On the plus side, Russell plays it all for comedy, with a large, talented cast (including Naomi Watts, Lily Tomlin, Dustin Hoffman, Isabelle Huppert, and Talia Shire) making the most of the syncopated dialogue. Despite the prankish tone, however, Mark Wahlberg made the strongest impression on me in a scene in which his character treats Brad dismissively at a party. In movies Wahlberg usually blands himself out with amiability, as if he were trying to erase our memories of his career as a rap fake and eye-popping underwear model. This is the first time I've seen him play into his competitive masculine confidence and it's very potent. It's like a blip from a great, naturalistic performance in a completely different movie (though not last year's The Italian Job which could have used some of this very kind of potency).
For the most part, however, I ♥ Huckabees is itself amiable, and bouncy, but also fairly pat. Not surprisingly, since melodrama is an indestructible, streamlined vehicle for conveying complacent yet excitable emotions.
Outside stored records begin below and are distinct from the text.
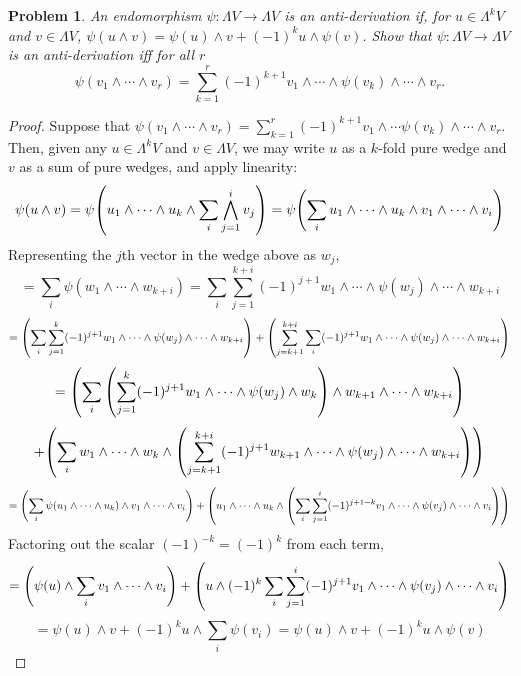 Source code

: \documentclass{article}
\newtheorem{plm}{Problem}
\begin{document}
\begin{plm}
  An endomorphism $\psi: \Lambda V \to \Lambda V$ is an \textit{anti-derivation} if, for $u \in \Lambda^{k}V$ and $v \in  \Lambda V$,
  $\psi(u \land v) = \psi(u) \land v + (-1)^{k}u \land \psi(v)$.
  Show that $\psi: \Lambda V \to \Lambda V$ is an anti-derivation iff for all $r$
  \[
    \psi(v_{1} \land \cdots \land v_{r}) = \sum_{k = 1}^{r}(-1)^{k+1}v_{1} \land \cdots \land \psi(v_{k}) \land \cdots \land v_{r}.
  \]
\end{plm}

\begin{proof}
  Suppose that $\psi(v_{1} \wedge \cdots \wedge v_{r}) = \sum_{k=1}^{r} (-1)^{k+1}v_{1} \wedge \cdots \psi(v_{k}) \wedge \cdots \wedge v_{r}$.
  Then, given any $u \in \Lambda^{k}V$ and $v \in \Lambda V$, we may write $u$ as a $k$-fold pure wedge and
  $v$ as a sum of pure wedges, and apply linearity:
  \[
    \psi(u \wedge v)
    = \psi\qty(u_{1} \wedge \cdots \wedge u_{k} \wedge \sum_{i}\bigwedge_{j = 1}^{i}v_{j})
    = \psi\qty(\sum_{i}u_{1} \wedge \cdots \wedge u_{k} \wedge v_{1} \wedge \cdots \wedge v_{i})
  \]
  Representing the $j$th vector in the wedge above as $w_{j}$,
  \[
    = \sum_{i}\psi(w_{1} \wedge \cdots \wedge w_{k + i})
    = \sum_{i}\sum_{j=1}^{k+i}(-1)^{j+1}w_{1} \wedge \cdots \wedge \psi(w_{j}) \wedge \cdots \wedge w_{k+i}
  \]
  \[
    = \qty(\sum_{i}\sum_{j = 1}^{k} (-1)^{j+1}w_{1} \wedge \cdots \wedge \psi(w_{j}) \wedge \cdots \wedge w_{k+i})
    + \qty(\sum_{j = k+1}^{k+i}\sum_{i}(-1)^{j+1}w_{1} \wedge \cdots \wedge \psi(w_{j}) \wedge \cdots \wedge w_{k+i})
  \]
  \[
    = \qty(\sum_{i}\qty(\sum_{j = 1}^{k} (-1)^{j+1}w_{1} \wedge \cdots \wedge \psi(w_{j}) \wedge w_{k})
    \wedge w_{k+1} \wedge \cdots \wedge w_{k+i})
  \]
  \[
    + \qty(\sum_{i}w_{1} \wedge \cdots \wedge w_{k}
    \wedge \qty(\sum_{j=k+1}^{k+i}(-1)^{j+1}w_{k+1} \wedge \cdots \wedge \psi(w_{j}) \wedge \cdots \wedge w_{k+i}))
  \]
  \[
    = \qty(\sum_{i}\psi(u_{1} \wedge \cdots \wedge u_{k}) \wedge v_{1} \wedge \cdots \wedge v_{i})
    + \qty(u_{1} \wedge \cdots \wedge u_{k} \wedge \qty(\sum_{i}\sum_{j = 1}^{i}(-1)^{j+1-k}v_{1} \wedge \cdots \wedge \psi(v_{j})
    \wedge \cdots \wedge v_{i}))
  \]
  Factoring out the scalar $(-1)^{-k} = (-1)^{k}$ from each term,
  \[
    = \qty(\psi(u)\wedge \sum_{i}v_{1} \wedge \cdots \wedge v_{i})
    + \qty(u \wedge (-1)^{k}\sum_{i}\sum_{j = 1}^{i}(-1)^{j+1}v_{1} \wedge \cdots \wedge \psi(v_{j}) \wedge \cdots \wedge{v_{i}})
  \]
  \[
    = \psi(u)\wedge v + (-1)^{k}u \wedge \sum_{i}\psi(v_{i})
    = \psi(u)\wedge v + (-1)^{k}u \wedge \psi(v)
  \]


\end{proof}
\end{document}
It has no use for thoughts beyond ornamentation, however much Russell may talk in this interview with Looking Closer about the ideas driving the movie. So even the fact that the existential concepts speak to my experience hasn't left as strong an impression as the way Russell, son of a Jewish father and a Catholic mother, has enhanced the melodrama with ethnic stereotypes: Albert the moral and emotional Jewish man outweaseled by the Brad the two-faced WASPy-blond who cares only about money and status. (It's like an inversion of the Protocols of the Learned Elders of Zion.) Even worse is a shameful sequence in which a family of fundamentalist Christians who have adopted an African man are shown up as screeching hypocrites. The sequence, poorly written and played, didn't convince me Russell has the experience to get this schematic shouting match right. It feels sloppily prejudicial. (The Looking Closer interview contains some of Russell's ideas about religion, and, to his credit, he is somewhat abashed by his portrayal of the Christian family.)
You might expect environmentalists to be too rational to fancy seeing their issues reduced to the trumped-up dynamics of melodrama. Unfortunately that's probably giving them too much credit, and at any rate they're entitled to their simplistic, self-gratifying melodramas alongside everybody else in the entire friggin' world. And I ♥ Huckabees isn't nearly as painful as Neil Young's Greendale (2003), a dotardly video companion to his album of the same name, about a young girl named Sun Green taking up environmentalism as a heroic quest. Halfway through Greendale my otherwise good-natured boyfriend turned to me and said, "You owe me big time," and that was well before Sun "chained herself to a statue of an eagle/In the lobby of Power Co./And started yellin' through a megaphone,/'There's corruption on the highest floor'," or exhorted us anthemically to "Be the rain!" (When I wasn't numb with stupefaction during Greendale I was embarrassed--surely Neil Young has had enough leisure to develop greater political and literary sophistication.) Neither is I ♥ Huckabees inherently worthless like that virgin-acrylic eco-disaster movie The Day After Tomorrow. (Click here for my review.) But don't be decoyed by the bright-undergrad play of notions in I ♥ Huckabees; keep your eye on the hand the magician isn't waving around. In the end Russell hasn't pushed self-examination significantly farther than Greendale or The Day After Tomorrow, the least and most advanced of entertainment products, respectively.








Article comments
1 - Eric Olsen
superior as always Alan, thanks!
2 - Phillip Winn
Such dissing on Marky Mark! I love the oddball hit-man comedy The Big Hit, though I'll admit that it put Marky Mark into one of those roles you snerringly dismiss.
Oh, wasn't that a sneer? I thought it was. :)
3 - Alan Dale
I didn't mean to sneer and I'm unaware of anyone else who has said they think Wahlberg might be capable of a "great, naturalistic performance," which doesn't even sound like sneering. He just hasn't yet quite caught on to what acting is about. He doesn't want to make a bogus misstep and so he's too careful. Still, as long as he takes his shirt off he can appear in every friggin' movie released as far as I'm concerned.
4 - Phillip Winn
Oh, don't worry, I was just teasing. He's no candidate for Inside The Actor's Studio, that's for sure.